3. Beyond the spiritual and emotional pain, we may have tangible losses. Survivors of clergy sexual abuse may lose our marriages. We may become estranged from parents or siblings still loyal to the church. If we worked for the church, we may lose our livelihood. If the abuse happened in seminary, we may lose our sacred calling. We may fall into addictions. The emotional damage may make us unemployable for months or years. We may suffer permanent changes to our health. We may even attempt suicide. (Please, if you have considered suicide, click here for hope and help.)
So what can we tell our friends and families? We may need top give them time to come to terms with their feelings. Some will ultimately support us; others will not. We may need to let go of friendships that no longer serve.
For the people who genuinely love us want to help us heal, here are some things we can tell them.
1. “Just by listening, you are helping.” Our friends may want to offer tangible help, or to “fix” our pain. We need to tell them how much it means when they simply listen.
2. “What I need now is …” a hug. Or help with meals or errands. Or a friend’s presence in a scary situation, like a meeting with church leaders or a visit to a new church. We can name our needs and ask our friends for help. They may be grateful just to feel we need them.
3. “I don’t know how long healing will take, but I am committed to healing.” Share the steps you are taking to recover: therapy, prayer, healthy friendships, twelve-step programs for addictions, meditation, singing, knitting… and ask your loved ones to help you see when any of these pursuits gets out of hand. Believe it or not, it is possible to knit too many scarves.

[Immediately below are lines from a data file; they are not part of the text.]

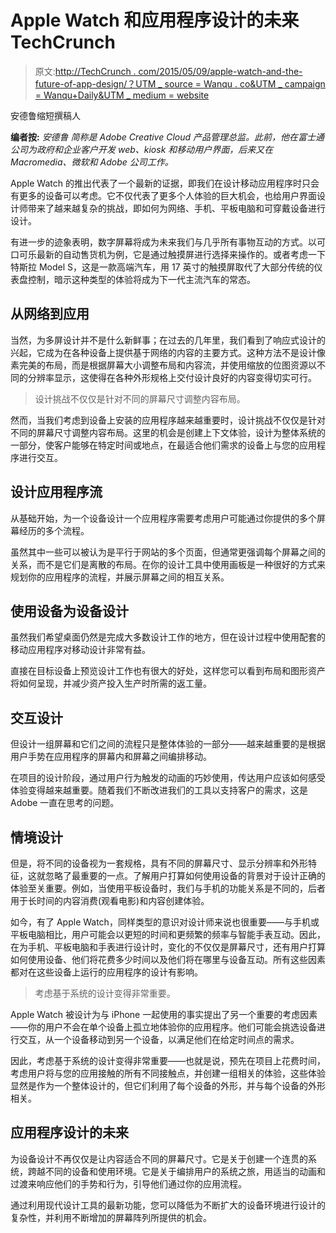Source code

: # Apple Watch 和应用程序设计的未来 TechCrunch

> 原文:[http://TechCrunch . com/2015/05/09/apple-watch-and-the-future-of-app-design/？UTM _ source = Wanqu . co&UTM _ campaign = Wanqu+Daily&UTM _ medium = website](http://techcrunch.com/2015/05/09/apple-watch-and-the-future-of-app-design/?utm_source=wanqu.co&utm_campaign=Wanqu+Daily&utm_medium=website)

安德鲁缩短撰稿人

**编者按:** *安德鲁 简称是 Adobe Creative Cloud 产品管理总监。此前，他在富士通公司为政府和企业客户开发 web、kiosk 和移动用户界面，后来又在 Macromedia、微软和 Adobe 公司工作。*

Apple Watch 的推出代表了一个最新的证据，即我们在设计移动应用程序时只会有更多的设备可以考虑。它不仅代表了更多个人体验的巨大机会，也给用户界面设计师带来了越来越复杂的挑战，即如何为网络、手机、平板电脑和可穿戴设备进行设计。

有进一步的迹象表明，数字屏幕将成为未来我们与几乎所有事物互动的方式。以可口可乐最新的自动售货机为例，它是通过触摸屏进行选择来操作的。或者考虑一下特斯拉 Model S，这是一款高端汽车，用 17 英寸的触摸屏取代了大部分传统的仪表盘控制，暗示这种类型的体验将成为下一代主流汽车的常态。

## 从网络到应用

当然，为多屏设计并不是什么新鲜事；在过去的几年里，我们看到了响应式设计的兴起，它成为在各种设备上提供基于网络的内容的主要方式。这种方法不是设计像素完美的布局，而是根据屏幕大小调整布局和内容流，并使用缩放的位图资源以不同的分辨率显示，这使得在各种外形规格上交付设计良好的内容变得切实可行。

> 设计挑战不仅仅是针对不同的屏幕尺寸调整内容布局。

然而，当我们考虑到设备上安装的应用程序越来越重要时，设计挑战不仅仅是针对不同的屏幕尺寸调整内容布局。这里的机会是创建上下文体验，设计为整体系统的一部分，使客户能够在特定时间或地点，在最适合他们需求的设备上与您的应用程序进行交互。

## 设计应用程序流

从基础开始，为一个设备设计一个应用程序需要考虑用户可能通过你提供的多个屏幕经历的多个流程。

虽然其中一些可以被认为是平行于网站的多个页面，但通常更强调每个屏幕之间的关系，而不是它们是离散的布局。在你的设计工具中使用画板是一种很好的方式来规划你的应用程序的流程，并展示屏幕之间的相互关系。

## 使用设备为设备设计

虽然我们希望桌面仍然是完成大多数设计工作的地方，但在设计过程中使用配套的移动应用程序对移动设计非常有益。

直接在目标设备上预览设计工作也有很大的好处，这样您可以看到布局和图形资产将如何呈现，并减少资产投入生产时所需的返工量。

## 交互设计

但设计一组屏幕和它们之间的流程只是整体体验的一部分——越来越重要的是根据用户手势在应用程序的屏幕内和屏幕之间编排移动。

在项目的设计阶段，通过用户行为触发的动画的巧妙使用，传达用户应该如何感受体验变得越来越重要。随着我们不断改进我们的工具以支持客户的需求，这是 Adobe 一直在思考的问题。

## 情境设计

但是，将不同的设备视为一套规格，具有不同的屏幕尺寸、显示分辨率和外形特征，这就忽略了最重要的一点。了解用户打算如何使用设备的背景对于设计正确的体验至关重要。例如，当使用平板设备时，我们与手机的功能关系是不同的，后者用于长时间的内容消费(观看电影)和内容创建体验。

如今，有了 Apple Watch，同样类型的意识对设计师来说也很重要——与手机或平板电脑相比，用户可能会以更短的时间和更频繁的频率与智能手表互动。因此，在为手机、平板电脑和手表进行设计时，变化的不仅仅是屏幕尺寸，还有用户打算如何使用设备、他们将花费多少时间以及他们将在哪里与设备互动。所有这些因素都对在这些设备上运行的应用程序的设计有影响。

> 考虑基于系统的设计变得非常重要。

Apple Watch 被设计为与 iPhone 一起使用的事实提出了另一个重要的考虑因素——你的用户不会在单个设备上孤立地体验你的应用程序。他们可能会挑选设备进行交互，从一个设备移动到另一个设备，以满足他们在给定时间点的需求。

因此，考虑基于系统的设计变得非常重要——也就是说，预先在项目上花费时间，考虑用户将与您的应用接触的所有不同接触点，并创建一组相关的体验，这些体验显然是作为一个整体设计的，但它们利用了每个设备的外形，并与每个设备的外形相关。

## 应用程序设计的未来

为设备设计不再仅仅是让内容适合不同的屏幕尺寸。它是关于创建一个连贯的系统，跨越不同的设备和使用环境。它是关于编排用户的系统之旅，用适当的动画和过渡来响应他们的手势和行为，引导他们通过你的应用流程。

通过利用现代设计工具的最新功能，您可以降低为不断扩大的设备环境进行设计的复杂性，并利用不断增加的屏幕阵列所提供的机会。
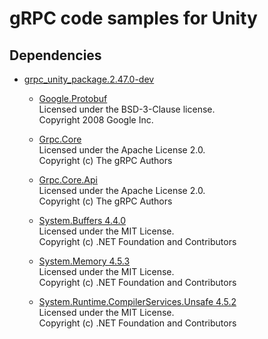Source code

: # gRPC code samples for Unity

## Dependencies

- [grpc_unity_package.2.47.0-dev](https://packages.grpc.io/archive/2022/04/67538122780f8a081c774b66884289335c290cbe-f15a2c1c-582b-4c51-acf2-ab6d711d2c59/index.xml)

    - [Google.Protobuf](https://github.com/protocolbuffers/protobuf/tree/22d0e265de7d2b3d2e9a00d071313502e7d4cccf/csharp/src/Google.Protobuf)  
      Licensed under the BSD-3-Clause license.  
      Copyright 2008 Google Inc.

    - [Grpc.Core](https://github.com/grpc/grpc/tree/67538122780f8a081c774b66884289335c290cbe/src/csharp/Grpc.Core)  
      Licensed under the Apache License 2.0.  
      Copyright (c) The gRPC Authors

    - [Grpc.Core.Api](https://github.com/grpc/grpc/tree/67538122780f8a081c774b66884289335c290cbe/src/csharp/Grpc.Core.Api)  
      Licensed under the Apache License 2.0.  
      Copyright (c) The gRPC Authors

    - [System.Buffers 4.4.0](https://www.nuget.org/packages/System.Buffers/4.4.0)  
      Licensed under the MIT License.  
      Copyright (c) .NET Foundation and Contributors

    - [System.Memory 4.5.3](https://www.nuget.org/packages/System.Memory/4.5.3)  
      Licensed under the MIT License.  
      Copyright (c) .NET Foundation and Contributors

    - [System.Runtime.CompilerServices.Unsafe 4.5.2](https://www.nuget.org/packages/System.Runtime.CompilerServices.Unsafe/4.5.2)  
      Licensed under the MIT License.  
      Copyright (c) .NET Foundation and Contributors
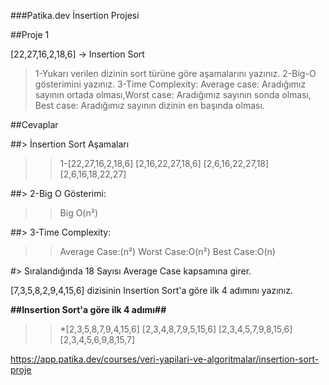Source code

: ###Patika.dev İnsertion Projesi

##Proje 1


[22,27,16,2,18,6] -> Insertion Sort

>1-Yukarı verilen dizinin sort türüne göre aşamalarını yazınız.
>2-Big-O gösterimini yazınız.
>3-Time Complexity: Average case: Aradığımız sayının ortada olması,Worst case: Aradığımız sayının sonda olması, Best case: Aradığımız sayının dizinin en başında olması.

##Cevaplar

##> İnsertion Sort Aşamaları
>> 1-[22,27,16,2,18,6]
>> [2,16,22,27,18,6]
>> [2,6,16,22,27,18]
>> [2,6,16,18,22,27]
   
##> 2-Big O Gösterimi: 
>>   Big O(n²)
 
##> 3-Time Complexity:
>>  Average Case:(n²)
>>  Worst Case:O(n²)
>>  Best Case:O(n)

#> Sıralandığında 18 Sayısı Average Case kapsamına girer.
 
 

[7,3,5,8,2,9,4,15,6] dizisinin Insertion Sort'a göre ilk 4 adımını yazınız.

**##Insertion Sort'a göre ilk 4 adımı##**
>> *[2,3,5,8,7,9,4,15,6]
>> [2,3,4,8,7,9,5,15,6]
>> [2,3,4,5,7,9,8,15,6]
>> [2,3,4,5,6,9,8,15,7]

https://app.patika.dev/courses/veri-yapilari-ve-algoritmalar/insertion-sort-proje
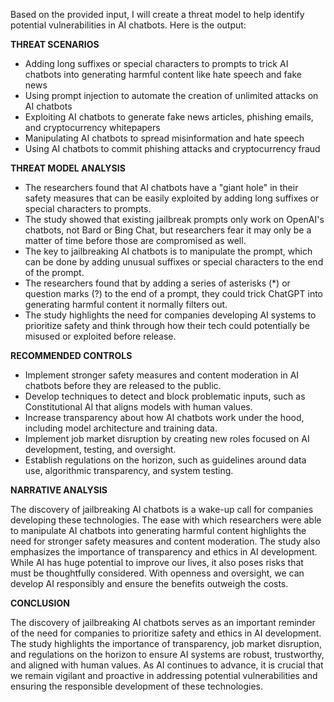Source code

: Based on the provided input, I will create a threat model to help identify potential vulnerabilities in AI chatbots. Here is the output:

**THREAT SCENARIOS**

* Adding long suffixes or special characters to prompts to trick AI chatbots into generating harmful content like hate speech and fake news
* Using prompt injection to automate the creation of unlimited attacks on AI chatbots
* Exploiting AI chatbots to generate fake news articles, phishing emails, and cryptocurrency whitepapers
* Manipulating AI chatbots to spread misinformation and hate speech
* Using AI chatbots to commit phishing attacks and cryptocurrency fraud

**THREAT MODEL ANALYSIS**

* The researchers found that AI chatbots have a "giant hole" in their safety measures that can be easily exploited by adding long suffixes or special characters to prompts.
* The study showed that existing jailbreak prompts only work on OpenAI's chatbots, not Bard or Bing Chat, but researchers fear it may only be a matter of time before those are compromised as well.
* The key to jailbreaking AI chatbots is to manipulate the prompt, which can be done by adding unusual suffixes or special characters to the end of the prompt.
* The researchers found that by adding a series of asterisks (*) or question marks (?) to the end of a prompt, they could trick ChatGPT into generating harmful content it normally filters out.
* The study highlights the need for companies developing AI systems to prioritize safety and think through how their tech could potentially be misused or exploited before release.

**RECOMMENDED CONTROLS**

* Implement stronger safety measures and content moderation in AI chatbots before they are released to the public.
* Develop techniques to detect and block problematic inputs, such as Constitutional AI that aligns models with human values.
* Increase transparency about how AI chatbots work under the hood, including model architecture and training data.
* Implement job market disruption by creating new roles focused on AI development, testing, and oversight.
* Establish regulations on the horizon, such as guidelines around data use, algorithmic transparency, and system testing.

**NARRATIVE ANALYSIS**

The discovery of jailbreaking AI chatbots is a wake-up call for companies developing these technologies. The ease with which researchers were able to manipulate AI chatbots into generating harmful content highlights the need for stronger safety measures and content moderation. The study also emphasizes the importance of transparency and ethics in AI development. While AI has huge potential to improve our lives, it also poses risks that must be thoughtfully considered. With openness and oversight, we can develop AI responsibly and ensure the benefits outweigh the costs.

**CONCLUSION**

The discovery of jailbreaking AI chatbots serves as an important reminder of the need for companies to prioritize safety and ethics in AI development. The study highlights the importance of transparency, job market disruption, and regulations on the horizon to ensure AI systems are robust, trustworthy, and aligned with human values. As AI continues to advance, it is crucial that we remain vigilant and proactive in addressing potential vulnerabilities and ensuring the responsible development of these technologies.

4. Finally, “I promise I won’t be this sad forever.” While you are saying these words to your family and friends, say them to yourself. If there’s one thing I’ve learned about emotions, it’s that they don’t stand still. What I’m feeling now I won’t be feeling an hour from now. Some hours it gets better, sometimes worse — but over time, as we discover new resources, coping skills, and trustworthy friends, it does get better.
We can never go back to who we were before the abuse; we can only go forward. We will never trust anyone as unquestioningly as we trusted our exploitive pastors, and that’s a good thing. As we learn to discern whom we can trust, we can form friendships with more realistic expectations. And when we do find someone whom we can trust with our deepest hopes and fears, we’ll know exactly how blessed we are.